Per alcuni anni, e ancora quest’anno, un gruppo di “pulitori” andrà a Concordia, sotto il Gasherbrum 4, per fare il giro dei campi base e per raccogliere man mano la sporcizia che spunta dalla neve o quel che rimane quando le spedizioni se ne vanno. Ormai non tantissimo, è vero, ma qualcosa sì.
Quella dei campi attrezzati di sosta dei trekking è poi una questione spinosa. Questi campi, infatti, sono affidati alla gestione di alcune comunità di villaggio e l’opera di convincimento riguardo la necessità di mantenere pulita l’area è ardua. Ma pian piano… Certo la povertà endemica di queste popolazioni non aiuta, e solo l’idea che la “pulizia” abbia anche un valore economico per il momento sembra fare breccia.
Per il resto il Pakistan rimane certo un Paese complesso, che ha anche ambizioni turistiche che sembrano difficili da perseguire, anche e soprattutto per le questioni legate alla sicurezza. La realizzazione di grandi Parchi Nazionali come quello del Deosai tra il Nanga Parbat e la catena del Karakorum, uno splendido altipiano tra i 3000 e i 4500 metri che d’estate è completamente verde, uno dei posti dove l’orso è ancora numeroso e le marmotte sono enormi e con il pelo fulvo, e lo stesso CKNP, grande come mezza Lombardia e il cui territorio è composto per il 38 % di ghiacciai, possono aiutare lo sviluppo della regione, fornendo risorse e supporto alle popolazioni locali, aiuto alle amministrazioni e associazioni che governano i territori e i processi di sviluppo, dare una mano al turismo che recentemente è cambiato.

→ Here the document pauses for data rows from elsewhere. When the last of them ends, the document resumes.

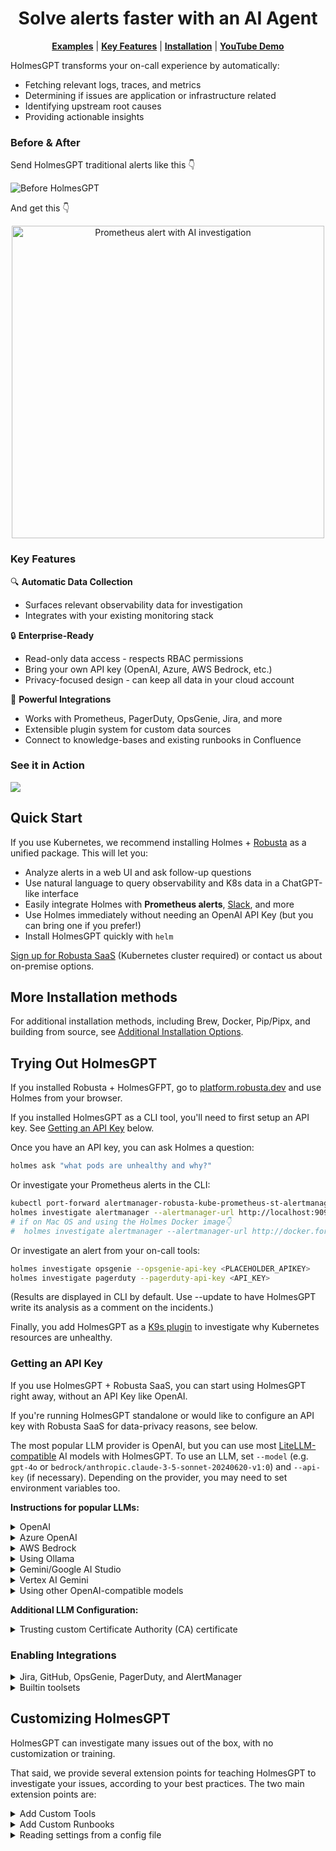 <div align="center">
  <h1 align="center">Solve alerts faster with an AI Agent</h1>
  <p align="center">
    <a href="#ways-to-use-holmesgpt"><strong>Examples</strong></a> |
    <a href="#key-features"><strong>Key Features</strong></a> |
    <a href="#installation"><strong>Installation</strong></a> |
    <a href="https://www.youtube.com/watch?v=TfQfx65LsDQ"><strong>YouTube Demo</strong></a>
  </p>
</div>

HolmesGPT transforms your on-call experience by automatically:
- Fetching relevant logs, traces, and metrics
- Determining if issues are application or infrastructure related
- Identifying upstream root causes
- Providing actionable insights

### Before & After

Send HolmesGPT traditional alerts like this 👇 

![Before HolmesGPT](https://github.com/user-attachments/assets/931ebd71-ccd2-4b7b-969d-a061a99cec2d)

And get this 👇

<div align="center">
  <img src="https://github.com/user-attachments/assets/238d385c-70b5-4f41-a3cd-b7785f49d74c" alt="Prometheus alert with AI investigation" width="500px" />
</div>


### Key Features
🔍 **Automatic Data Collection**
- Surfaces relevant observability data for investigation
- Integrates with your existing monitoring stack

🔒 **Enterprise-Ready**
- Read-only data access - respects RBAC permissions
- Bring your own API key (OpenAI, Azure, AWS Bedrock, etc.)
- Privacy-focused design - can keep all data in your cloud account

🚀 **Powerful Integrations**
- Works with Prometheus, PagerDuty, OpsGenie, Jira, and more
- Extensible plugin system for custom data sources
- Connect to knowledge-bases and existing runbooks in Confluence

### See it in Action

<a href="https://www.loom.com/share/4c55f395dbd64ef3b69670eccf961124">
<img style="max-width:300px;" src="https://cdn.loom.com/sessions/thumbnails/4c55f395dbd64ef3b69670eccf961124-db2004995e8d621c-full-play.gif">
</a>

## Quick Start

If you use Kubernetes, we recommend installing Holmes + [Robusta](https://github.com/robusta-dev/robusta) as a unified package. This will let you:

- Analyze alerts in a web UI and ask follow-up questions
- Use natural language to query observability and K8s data in a ChatGPT-like interface
- Easily integrate Holmes with **Prometheus alerts**, [Slack](https://docs.robusta.dev/master/configuration/ai-analysis.html), and more
- Use Holmes immediately without needing an OpenAI API Key (but you can bring one if you prefer!)
- Install HolmesGPT quickly with `helm`

[Sign up for Robusta SaaS](https://platform.robusta.dev/signup/?utm_source=github&utm_medium=holmesgpt-readme&utm_content=ways_to_use_holmesgpt_section) (Kubernetes cluster required) or contact us about on-premise options.


## More Installation methods

For additional installation methods, including Brew, Docker, Pip/Pipx, and building from source, see [Additional Installation Options](docs/installation.md).


## Trying Out HolmesGPT

If you installed Robusta + HolmesGFPT, go to [platform.robusta.dev](https://platform.robusta.dev/signup/?utm_source=github&utm_medium=holmesgpt-readme&utm_content=ways_to_use_holmesgpt_section) and use Holmes from your browser.

If you installed HolmesGPT as a CLI tool, you'll need to first setup an API key. See [Getting an API Key](#getting-an-api-key) below. 

Once you have an API key, you can ask Holmes a question:

```bash
holmes ask "what pods are unhealthy and why?"
```

Or investigate your Prometheus alerts in the CLI:

```bash
kubectl port-forward alertmanager-robusta-kube-prometheus-st-alertmanager-0 9093:9093 &
holmes investigate alertmanager --alertmanager-url http://localhost:9093
# if on Mac OS and using the Holmes Docker image👇
#  holmes investigate alertmanager --alertmanager-url http://docker.for.mac.localhost:9093
```

Or investigate an alert from your on-call tools:

```bash
holmes investigate opsgenie --opsgenie-api-key <PLACEHOLDER_APIKEY>
holmes investigate pagerduty --pagerduty-api-key <API_KEY>
```

(Results are displayed in CLI by default. Use --update to have HolmesGPT write its analysis as a comment on the incidents.)


Finally, you add HolmesGPT as a [K9s plugin](docs/k9s.md) to investigate why Kubernetes resources are unhealthy.

### Getting an API Key

If you use HolmesGPT + Robusta SaaS, you can start using HolmesGPT right away, without an API Key like OpenAI.

If you're running HolmesGPT standalone or would like to configure an API key with Robusta SaaS for data-privacy reasons, see below. 

The most popular LLM provider is OpenAI, but you can use most [LiteLLM-compatible](https://docs.litellm.ai/docs/providers/) AI models with HolmesGPT. To use an LLM, set `--model` (e.g. `gpt-4o` or `bedrock/anthropic.claude-3-5-sonnet-20240620-v1:0`) and `--api-key` (if necessary). Depending on the provider, you may need to set environment variables too.

**Instructions for popular LLMs:**

<details>
<summary>OpenAI</summary>

To work with OpenAI’s GPT 3.5 or GPT-4 models you need a paid [OpenAI API key](https://help.openai.com/en/articles/4936850-where-do-i-find-my-openai-api-key).

**Note**: This is different from being a “ChatGPT Plus” subscriber.

Pass your API key to holmes with the `--api-key` cli argument. Because OpenAI is the default LLM, the `--model` flag is optional for OpenAI (gpt-4o is the default).

```
holmes ask --api-key="..." "what pods are crashing in my cluster and why?"
```

If you prefer not to pass secrets on the cli, set the OPENAI_API_KEY environment variable or save the API key in a HolmesGPT config file.

</details>

<details>
<summary>Azure OpenAI</summary>

To work with Azure AI, you need an [Azure OpenAI resource](https://learn.microsoft.com/en-us/azure/ai-services/openai/how-to/create-resource?pivots=web-portal#create-a-resource) and to set the following environment variables:

* AZURE_API_VERSION - e.g. 2024-02-15-preview
* AZURE_API_BASE - e.g. https://my-org.openai.azure.com/
* AZURE_API_KEY (optional) - equivalent to the `--api-key` cli argument

Set those environment variables and run:

```bash
holmes ask "what pods are unhealthy and why?" --model=azure/<DEPLOYMENT_NAME> --api-key=<API_KEY>
```

Refer [LiteLLM Azure docs ↗](https://litellm.vercel.app/docs/providers/azure) for more details.
</details>

<details>
<summary>AWS Bedrock</summary>

Before running the below command you must run `pip install boto3>=1.28.57` and set the following environment variables:

* `AWS_REGION_NAME`
* `AWS_ACCESS_KEY_ID`
* `AWS_SECRET_ACCESS_KEY`

If the AWS cli is already configured on your machine, you may be able to find those parameters with:

```console
cat ~/.aws/credentials ~/.aws/config
```

Once everything is configured, run:
```console
holmes ask "what pods are unhealthy and why?" --model=bedrock/<MODEL_NAME>
```

Be sure to replace `MODEL_NAME` with a model you have access to - e.g. `anthropic.claude-3-5-sonnet-20240620-v1:0`. To list models your account can access:

```
aws bedrock list-foundation-models --region=us-east-1
```

Note that different models are available in different regions. For example, Claude Opus is only available in us-west-2.

Refer to [LiteLLM Bedrock docs ↗](https://litellm.vercel.app/docs/providers/bedrock) for more details.
</details>

<details>
<summary>Using Ollama</summary>
Ollama is supported, but buggy. We recommend using other models if you can, until Ollama tool-calling capabilities improve.
Specifically, Ollama often calls tools with non-existent or missing parameters.

If you'd like to try using Ollama anyway, see below:
```
export OLLAMA_API_BASE="http://localhost:11434"
holmes ask "what pods are unhealthy in my cluster?" --model="ollama_chat/llama3.1"
```

You can also connect to Ollama in the standard OpenAI format (this should be equivalent to the above):

```
# note the v1 at the end
export OPENAI_API_BASE="http://localhost:11434/v1"
# holmes requires OPENAPI_API_KEY to be set but value does not matter
export OPENAI_API_KEY=123
holmes ask "what pods are unhealthy in my cluster?" --model="openai/llama3.1"
```

</details>
<details>
<summary>Gemini/Google AI Studio</summary>

To use Gemini, set the `GEMINI_API_KEY` environment variable as follows:

```bash
export GEMINI_API_KEY="your-gemini-api-key"
```

Once the environment variable is set, you can run the following command to interact with Gemini:

```bash
holmes ask "what pods are unhealthy and why?" --model=gemini/<MODEL_NAME>
```

Be sure to replace `MODEL_NAME` with a model you have access to - e.g., `gemini-pro`,`gemini/gemini-1.5-flash`, etc.

</details>
<details>
<summary>Vertex AI Gemini</summary>

To use Vertex AI with Gemini models, set the following environment variables:

```bash
export VERTEXAI_PROJECT="your-project-id"
export VERTEXAI_LOCATION="us-central1"
export GOOGLE_APPLICATION_CREDENTIALS="path/to/your/service_account_key.json"
```

Once the environment variables are set, you can run the following command to interact with Vertex AI Gemini models:

```bash
poetry run python holmes.py ask "what pods are unhealthy and why?" --model "vertex_ai/<MODEL_NAME>"
```

Be sure to replace `MODEL_NAME` with a model you have access to - e.g., `gemini-pro`,`gemini-2.0-flash-exp`, etc.
Ensure you have the correct project, location, and credentials for accessing the desired Vertex AI model.

</details>
<details>
<summary>Using other OpenAI-compatible models</summary>

You will need an LLM with support for function-calling (tool-calling).

* Set the environment variable for your URL with `OPENAI_API_BASE`
* Set the model as `openai/<your-model-name>` (e.g., `llama3.1:latest`)
* Set your API key (if your URL doesn't require a key, then add a random value for `--api-key`)

```bash
export OPENAI_API_BASE=<URL_HERE>
holmes ask "what pods are unhealthy and why?" --model=openai/<MODEL_NAME> --api-key=<API_KEY_HERE>
```

**Important: Please verify that your model and inference server support function calling! HolmesGPT is currently unable to check if the LLM it was given supports function-calling or not. Some models that lack function-calling capabilities will  hallucinate answers instead of reporting that they are unable to call functions. This behaviour depends on the model.**

In particular, note that [vLLM does not yet support function calling](https://github.com/vllm-project/vllm/issues/1869), whereas [llama-cpp does support it](https://github.com/abetlen/llama-cpp-python?tab=readme-ov-file#function-calling).

</details>

**Additional LLM Configuration:**

<details>
<summary>Trusting custom Certificate Authority (CA) certificate</summary>
If your llm provider url uses a certificate from a custom CA, in order to trust it, base-64 encode the certificate, and store it in an environment variable named <b>CERTIFICATE</b>
</details>

### Enabling Integrations

<details>
<summary>
Jira, GitHub, OpsGenie, PagerDuty, and AlertManager
</summary>

HolmesGPT can pull tickets/alerts from each of these sources and investigate them.

Refer to `holmes investigate jira --help` etc for details.
</details>


<details>
<summary>
Builtin toolsets
</summary>

HolmesGPT has a number of toolsets that give it access to many datasources. This enhances HolmesGPT's ability to get to the root cause of issues.

These toolsets are documented on [Robusta's documentation for builtin toolsets](https://docs.robusta.dev/master/configuration/holmesgpt/builtin_toolsets.html),
although this documentation applies to running Holmes in clusters and not with the CLI.
</details>


## Customizing HolmesGPT

HolmesGPT can investigate many issues out of the box, with no customization or training.

That said, we provide several extension points for teaching HolmesGPT to investigate your issues, according to your best practices. The two main extension points are:

<details>
<summary>Add Custom Tools</summary>

The more data you give HolmesGPT, the better it will perform. Tools are HolmesGPT's way of accessing live data from your observability tools.

When running HolmesGPT in-cluster, refer to [Robusta's online docs](https://docs.robusta.dev/master/configuration/holmesgpt/custom_toolsets.html) which list all available tools and how to configure them.

When running HolmesGPT as a cli, new tools are loaded using `-t` from [custom toolset files](./examples/custom_toolset.yaml) or by adding them to the `~/.holmes/config.yaml` with the setting `custom_toolsets: ["/path/to/toolset.yaml"]`.
</details>

<details>
<summary>Add Custom Runbooks</summary>

HolmesGPT can investigate by following runbooks written in plain English. Add your own runbooks to provided the LLM specific instructions.

New runbooks are loaded using `-r` from [custom runbook files](./examples/custom_runbooks.yaml) or by adding them to the `~/.holmes/config.yaml` with the `custom_runbooks: ["/path/to/runbook.yaml"]`.
</details>

<details>
<summary>Reading settings from a config file</summary>

You can customize HolmesGPT's behaviour with command line flags, or you can save common settings in config file for re-use.

You can view an example config file with all available settings [here](config.example.yaml).

By default, without specifying `--config` the agent will try to read `~/.holmes/config.yaml`. When settings are present in both config file and cli, the cli option takes precedence.


## License
Distributed under the MIT License. See [LICENSE.txt](https://github.com/robusta-dev/holmesgpt/blob/master/LICENSE.txt) for more information.
<!-- Change License -->

## Support

If you have any questions, feel free to message us on [robustacommunity.slack.com](https://bit.ly/robusta-slack)

## How to Contribute

To contribute to HolmesGPT, first follow the <a href="#installation"><strong>Installation</strong></a> instructions for **running HolmesGPT from source using Poetry.** Feel free to ask us for help on [Slack](https://bit.ly/robusta-slack)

Sono rimaste invariate le presenze internazionali, ma sono variate nella composizione, ai turisti occidentali mancanti, un 30%, si sono sostituiti turisti orientali (+ 40%). E’ poi è esploso nel 2015 il turismo interno. Segno che l’economia nazionale non va poi tanto male tant’è che i turisti pakistani provenienti da Lahore o Karachi o Islamabad o altre città, che hanno visitato il Gilgit Baltistan, sono passati da 100.000 a quasi 500.000. Il Pakistan ha poi recentemente proposto all’Unesco di riconoscere il CKNP come patrimonio dell’Umanità.